▶ _What you should do_
Find and copy each line of the records where the string "width" shows up.
──────── Records provided ────────
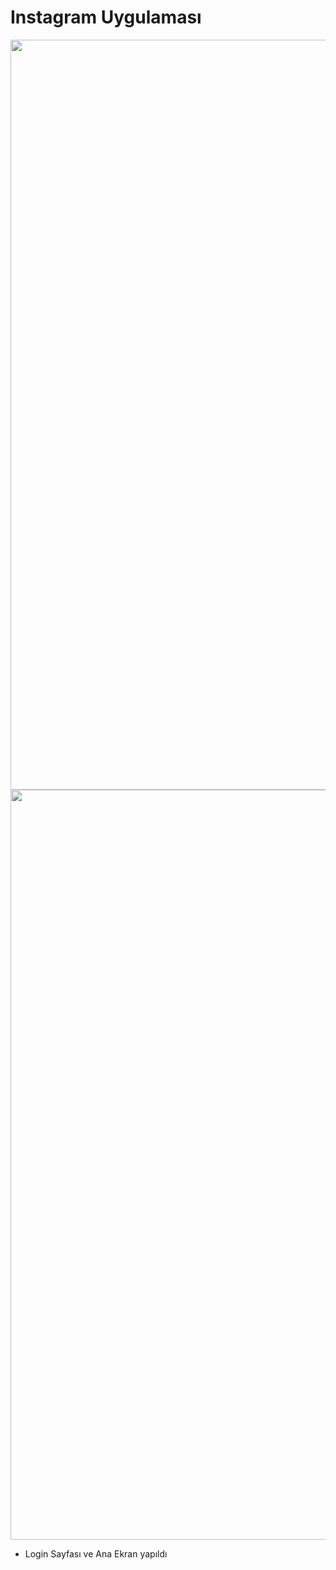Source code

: # Instagram Uygulaması
<img src = "https://user-images.githubusercontent.com/58988396/147812534-4f352db9-a699-41fc-aec4-2168d1bd7882.jpg" width="540" height="1200">
<img src = "https://user-images.githubusercontent.com/58988396/147812872-8d8b758d-0c75-4d62-8554-0cb64c9605f1.jpg" width="540" height="1200">

- Login Sayfası ve Ana Ekran yapıldı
────────
▶ _Expected answer_
<img src = "https://user-images.githubusercontent.com/58988396/147812534-4f352db9-a699-41fc-aec4-2168d1bd7882.jpg" width="540" height="1200">
<img src = "https://user-images.githubusercontent.com/58988396/147812872-8d8b758d-0c75-4d62-8554-0cb64c9605f1.jpg" width="540" height="1200">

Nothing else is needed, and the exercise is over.